Keywords: contact lens, hyaluronan, MPS, AFM, CLSM, DIC microscopy
Contact lens-surface hydration and wettability are important factors affecting both patient comfort and satisfaction. Many commercially available contact lens materials are inherently wettable as manufactured, but lose wettability after being worn on the eye for a few hours, due to lens dehydration and sorption of hydrophobic tear-film components. A traditional approach used to maintain wettability is the use of surfactants in multipurpose solution (MPS), eyedrops, and packaging solutions. Surfactants reduce solution surface tension and help moisture distribute more uniformly across the lens.1 Nonionic surfactants, such as Tetronic 1107 and 1304, in lens-care solutions have proven effective at delaying the loss of lens wettability.2,3 Another approach used to maintain lens water and improve tear confluence across a lens surface is to include in lens-care solutions a well-chosen humectant biomolecule with affinity for the lens material. These include hydroxypropyl methylcellulose (eg, Complete MoisturePlus MPS; Abbott Medical Optics Inc, Santa Ana, CA, USA),4 carboxymethyl cellulose (eg, Refresh Optive lubricating and rewetting drops; Allergan, Irvine, CA, USA),5 and hyaluronic acid (HA; eg, Biotrue MPS; Bausch & Lomb Incorporated, Rochester, NY, USA).6–8
HA, a biopolymer ubiquitously present in human and animal tissues, has found broad application in medicine and biotechnology.9 Due to its unique set of biological and physical properties, such as viscoelasticity,9 hydrophilicity,10,11 and lubricity,10,12 as well as its cell-regulating function,13 HA has been used in numerous ophthalmic products, ranging from simple eyedrops to the viscoelastic used in cataract surgery.13,14 HA is included as a component in some contact lens-packaging solutions (eg, St Shine Optical, New Taipei City, Taiwan),15 but to our knowledge the effect of the HA in these products upon lens performance has not been studied. HA is also included as a component of some contact lens MPS (eg, Biotrue and Simply One; Contopharma, Interlaken, Switzerland). However, the molecular weight (MW) of the HA varies greatly between products, which can dramatically affect its interaction with lens materials.16 For example, incorporation of cross-linked 35 kDa and 169 kDa HA into a poly(2-hydroxyethyl methacrylate) hydrogel lowered water-contact angle and reduced in vitro sorption of lysozyme and albumin from artificial tear fluid.14 In contrast, releasable, non-cross-linked 35 kDa HA had no effect upon contact angle after 30 minutes, while 169 kDa HA lowered contact angle over the 4-hour experiment, suggesting that free, low-MW HA did not remain at the hydrogel surface.

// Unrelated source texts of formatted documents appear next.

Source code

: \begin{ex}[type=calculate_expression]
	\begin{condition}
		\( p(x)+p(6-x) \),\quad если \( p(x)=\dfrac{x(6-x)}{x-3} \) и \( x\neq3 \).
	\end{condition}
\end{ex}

Quantitative chemical methods described in the literature to measure HA concentration include normal phase, reverse-phase ion-pair, and anion-exchange chromatography utilizing ultraviolet absorption and chemiluminescence,17 high-performance liquid chromatography (HPLC) with fluorometric detection,17 and surface-enhanced Raman spectroscopy.18,19 Qualitative methods to image HA in tissues or on surfaces are primarily microscopy-based, notably optical and confocal microscopies.20–22 Because HA is a multinegatively charged biopolymer, it binds cationic dyes, among them alcian blue (AB)22,23 and Stains-All (E9379; Sigma-Aldrich Co, St Louis, MO, USA).24 To our knowledge, these have been used to determine HA concentration in aqueous solution,25 but not to visualize HA on silicone hydrogel (SiHy) contact lens surfaces.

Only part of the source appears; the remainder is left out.